Frank Everist

Personal information
- Full name: Frank James Everist
- Date of birth: April qtr. 1885
- Place of birth: Orpington, England
- Date of death: 30 August 1945 (aged 60)
- Place of death: Farnborough, Kent, England
- Height: 5 ft 10 in (1.78 m)
- Position(s): Outside-forward

Senior career*
- Years: Team / Apps / (Gls)
- Grasmere United
- Cray Wanderers
- Orpington
- 1906–1907: Southampton / 8 / (2)
- 1907–1908: Croydon Common / 8 / (2)
- 1908–1909: Dartford
- 1913–1914: Cray Wanderers
- 1919–19??: Orpington

= Frank Everist =

English footballer (1885-1945)

Frank James Everist (1885 – 30 August 1945) was an English professional footballer who played as an outside-forward for Southampton and Croydon Common in the 1900s. Although he distinguished himself as an amateur sprinter, he achieved little success at football.

==Football career==
Everist was born in Orpington, Kent and played his early football for various clubs in the county, including Cray Wanderers and Orpington. He was also an amateur runner who won in excess of 40 prizes on the athletics track.

He was recommended to Southampton of the Southern League by a Kent-based supporter and signed for the club in May 1906. As a former sprinter, he was able to use his speed to great effect in the reserves, earning him a call-up to the first team on 29 September 1909, replacing Wally Radford at outside-right for one match, a 2–1 defeat at Brentford. For the next match, manager Ernest Arnfield tried Joe Blake on the left before Frank Jefferis became the established left-winger.

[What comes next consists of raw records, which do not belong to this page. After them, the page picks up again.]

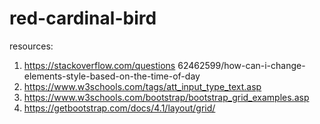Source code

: # red-cardinal-bird

resources: 
1. https://stackoverflow.com/questions 62462599/how-can-i-change-elements-style-based-on-the-time-of-day 
2. https://www.w3schools.com/tags/att_input_type_text.asp
3. https://www.w3schools.com/bootstrap/bootstrap_grid_examples.asp
4. https://getbootstrap.com/docs/4.1/layout/grid/

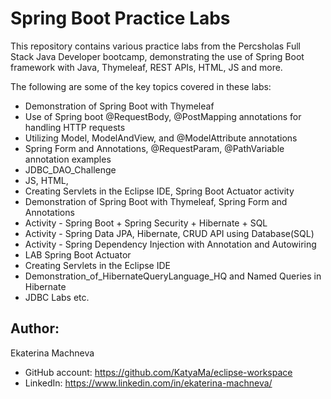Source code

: 
# Spring Boot Practice Labs

This repository contains various practice labs from the Percsholas Full Stack Java Developer bootcamp, demonstrating the use of Spring Boot framework with Java, Thymeleaf, REST APIs, HTML, JS and more.

The following are some of the key topics covered in these labs:

- Demonstration of Spring Boot with Thymeleaf
- Use of Spring boot @RequestBody, @PostMapping annotations for handling HTTP requests
- Utilizing Model, ModelAndView, and @ModelAttribute annotations
- Spring Form and Annotations, @RequestParam, @PathVariable annotation examples
- JDBC_DAO_Challenge
- JS, HTML, 
- Creating Servlets in the Eclipse IDE, Spring Boot Actuator activity
- Demonstration of Spring Boot with Thymeleaf, Spring Form and Annotations
- Activity - Spring Boot + Spring Security + Hibernate + SQL 
- Activity - Spring Data JPA, Hibernate, CRUD API using Database(SQL)
- Activity - Spring Dependency Injection with Annotation and Autowiring
- LAB Spring Boot Actuator
- Creating Servlets in the Eclipse IDE
- Demonstration_of_HibernateQueryLanguage_HQ and Named Queries in Hibernate
- JDBC Labs etc.

## Author:
Ekaterina Machneva

- GitHub account:  https://github.com/KatyaMa/eclipse-workspace 
- LinkedIn: https://www.linkedin.com/in/ekaterina-machneva/
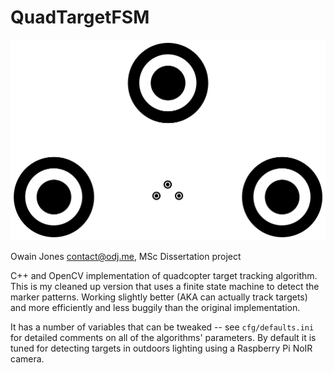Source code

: # QuadTargetFSM

![What a landing target looks like](https://raw.githubusercontent.com/erinaceous/QuadTargetFSM/master/Target.png)

Owain Jones <contact@odj.me>, MSc Dissertation project

C++ and OpenCV implementation of quadcopter target tracking algorithm.
This is my cleaned up version that uses a finite state machine to detect the
marker patterns. Working slightly better (AKA can actually track targets)
and more efficiently and less buggily than the original implementation.

It has a number of variables that can be tweaked -- see `cfg/defaults.ini` for
detailed comments on all of the algorithms' parameters. By default it is tuned
for detecting targets in outdoors lighting using a Raspberry Pi NoIR camera.
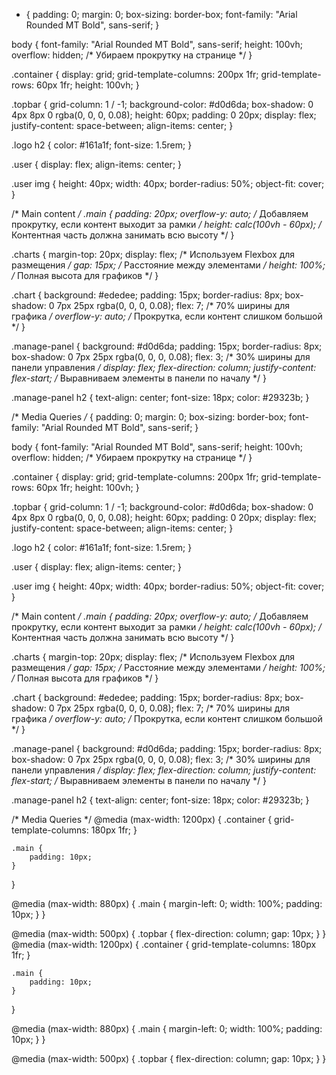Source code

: * {
    padding: 0;
    margin: 0;
    box-sizing: border-box;
    font-family: "Arial Rounded MT Bold", sans-serif;
}

body {
    font-family: "Arial Rounded MT Bold", sans-serif;
    height: 100vh;
    overflow: hidden;
    /* Убираем прокрутку на странице */
}

.container {
    display: grid;
    grid-template-columns: 200px 1fr;
    grid-template-rows: 60px 1fr;
    height: 100vh;
}

.topbar {
    grid-column: 1 / -1;
    background-color: #d0d6da;
    box-shadow: 0 4px 8px 0 rgba(0, 0, 0, 0.08);
    height: 60px;
    padding: 0 20px;
    display: flex;
    justify-content: space-between;
    align-items: center;
}

.logo h2 {
    color: #161a1f;
    font-size: 1.5rem;
}

.user {
    display: flex;
    align-items: center;
}

.user img {
    height: 40px;
    width: 40px;
    border-radius: 50%;
    object-fit: cover;
}

/* Main content */
.main {
    padding: 20px;
    overflow-y: auto;
    /* Добавляем прокрутку, если контент выходит за рамки */
    height: calc(100vh - 60px);
    /* Контентная часть должна занимать всю высоту */
}

.charts {
    margin-top: 20px;
    display: flex;
    /* Используем Flexbox для размещения */
    gap: 15px;
    /* Расстояние между элементами */
    height: 100%;
    /* Полная высота для графиков */
}

.chart {
    background: #ededee;
    padding: 15px;
    border-radius: 8px;
    box-shadow: 0 7px 25px rgba(0, 0, 0, 0.08);
    flex: 7;
    /* 70% ширины для графика */
    overflow-y: auto;
    /* Прокрутка, если контент слишком большой */
}

.manage-panel {
    background: #d0d6da;
    padding: 15px;
    border-radius: 8px;
    box-shadow: 0 7px 25px rgba(0, 0, 0, 0.08);
    flex: 3;
    /* 30% ширины для панели управления */
    display: flex;
    flex-direction: column;
    justify-content: flex-start;
    /* Выравниваем элементы в панели по началу */
}

.manage-panel h2 {
    text-align: center;
    font-size: 18px;
    color: #29323b;
}

/* Media Queries */* {
    padding: 0;
    margin: 0;
    box-sizing: border-box;
    font-family: "Arial Rounded MT Bold", sans-serif;
}

body {
    font-family: "Arial Rounded MT Bold", sans-serif;
    height: 100vh;
    overflow: hidden;
    /* Убираем прокрутку на странице */
}

.container {
    display: grid;
    grid-template-columns: 200px 1fr;
    grid-template-rows: 60px 1fr;
    height: 100vh;
}

.topbar {
    grid-column: 1 / -1;
    background-color: #d0d6da;
    box-shadow: 0 4px 8px 0 rgba(0, 0, 0, 0.08);
    height: 60px;
    padding: 0 20px;
    display: flex;
    justify-content: space-between;
    align-items: center;
}

.logo h2 {
    color: #161a1f;
    font-size: 1.5rem;
}

.user {
    display: flex;
    align-items: center;
}

.user img {
    height: 40px;
    width: 40px;
    border-radius: 50%;
    object-fit: cover;
}

/* Main content */
.main {
    padding: 20px;
    overflow-y: auto;
    /* Добавляем прокрутку, если контент выходит за рамки */
    height: calc(100vh - 60px);
    /* Контентная часть должна занимать всю высоту */
}

.charts {
    margin-top: 20px;
    display: flex;
    /* Используем Flexbox для размещения */
    gap: 15px;
    /* Расстояние между элементами */
    height: 100%;
    /* Полная высота для графиков */
}

.chart {
    background: #ededee;
    padding: 15px;
    border-radius: 8px;
    box-shadow: 0 7px 25px rgba(0, 0, 0, 0.08);
    flex: 7;
    /* 70% ширины для графика */
    overflow-y: auto;
    /* Прокрутка, если контент слишком большой */
}

.manage-panel {
    background: #d0d6da;
    padding: 15px;
    border-radius: 8px;
    box-shadow: 0 7px 25px rgba(0, 0, 0, 0.08);
    flex: 3;
    /* 30% ширины для панели управления */
    display: flex;
    flex-direction: column;
    justify-content: flex-start;
    /* Выравниваем элементы в панели по началу */
}

.manage-panel h2 {
    text-align: center;
    font-size: 18px;
    color: #29323b;
}

/* Media Queries */
@media (max-width: 1200px) {
    .container {
        grid-template-columns: 180px 1fr;
    }

    .main {
        padding: 10px;
    }
}

@media (max-width: 880px) {
    .main {
        margin-left: 0;
        width: 100%;
        padding: 10px;
    }
}

@media (max-width: 500px) {
    .topbar {
        flex-direction: column;
        gap: 10px;
    }
}
@media (max-width: 1200px) {
    .container {
        grid-template-columns: 180px 1fr;
    }

    .main {
        padding: 10px;
    }
}

@media (max-width: 880px) {
    .main {
        margin-left: 0;
        width: 100%;
        padding: 10px;
    }
}

@media (max-width: 500px) {
    .topbar {
        flex-direction: column;
        gap: 10px;
    }
}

Everist returned to the side in December, playing two matches at outside-left, scoring his first goal in a 1–1 draw at Norwich City, but was never able to establish himself in the first-team. He had five further appearances, in various forward positions, later in the season at the end of which the "Saints" finished 11th in the table, their worst position since the inauguration of the league.

During his time at The Dell, Everist was also employed as the club's maintenance man.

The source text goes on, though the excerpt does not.